▸ Data entries
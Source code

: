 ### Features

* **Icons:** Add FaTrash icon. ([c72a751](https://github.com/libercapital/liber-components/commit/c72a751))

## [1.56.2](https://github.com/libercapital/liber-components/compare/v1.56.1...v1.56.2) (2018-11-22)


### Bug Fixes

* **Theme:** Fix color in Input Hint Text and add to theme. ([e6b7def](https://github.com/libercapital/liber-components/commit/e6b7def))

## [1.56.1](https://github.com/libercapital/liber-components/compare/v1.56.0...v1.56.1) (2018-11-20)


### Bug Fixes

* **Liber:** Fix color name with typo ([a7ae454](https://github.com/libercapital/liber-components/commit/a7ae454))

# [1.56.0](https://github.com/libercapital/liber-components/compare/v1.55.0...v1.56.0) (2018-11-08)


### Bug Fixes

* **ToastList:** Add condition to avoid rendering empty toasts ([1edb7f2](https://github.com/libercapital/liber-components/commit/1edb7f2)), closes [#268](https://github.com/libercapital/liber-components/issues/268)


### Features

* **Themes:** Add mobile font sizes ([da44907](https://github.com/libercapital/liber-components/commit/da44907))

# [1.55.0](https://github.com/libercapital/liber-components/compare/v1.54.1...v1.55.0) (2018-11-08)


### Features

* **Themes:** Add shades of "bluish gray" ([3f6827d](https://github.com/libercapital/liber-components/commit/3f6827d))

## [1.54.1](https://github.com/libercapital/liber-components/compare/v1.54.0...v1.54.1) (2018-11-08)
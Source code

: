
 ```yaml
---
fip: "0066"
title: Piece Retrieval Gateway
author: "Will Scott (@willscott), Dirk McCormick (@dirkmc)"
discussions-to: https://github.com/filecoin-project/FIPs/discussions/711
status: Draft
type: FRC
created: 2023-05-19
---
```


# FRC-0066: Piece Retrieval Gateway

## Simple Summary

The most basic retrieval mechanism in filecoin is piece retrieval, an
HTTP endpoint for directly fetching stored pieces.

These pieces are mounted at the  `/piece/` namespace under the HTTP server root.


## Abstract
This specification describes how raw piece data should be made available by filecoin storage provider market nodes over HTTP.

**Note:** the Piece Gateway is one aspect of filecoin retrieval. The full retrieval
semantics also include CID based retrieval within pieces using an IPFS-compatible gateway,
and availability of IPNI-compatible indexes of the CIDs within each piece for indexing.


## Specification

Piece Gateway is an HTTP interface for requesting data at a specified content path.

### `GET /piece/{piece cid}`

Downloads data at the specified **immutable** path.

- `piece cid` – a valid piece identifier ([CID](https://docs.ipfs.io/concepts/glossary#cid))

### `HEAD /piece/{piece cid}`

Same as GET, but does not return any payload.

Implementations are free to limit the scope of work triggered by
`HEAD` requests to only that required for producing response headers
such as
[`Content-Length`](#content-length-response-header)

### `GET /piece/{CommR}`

▸ To do
Go through the records and tally the lines that include "path". Write only the number.

▸ Solution below
2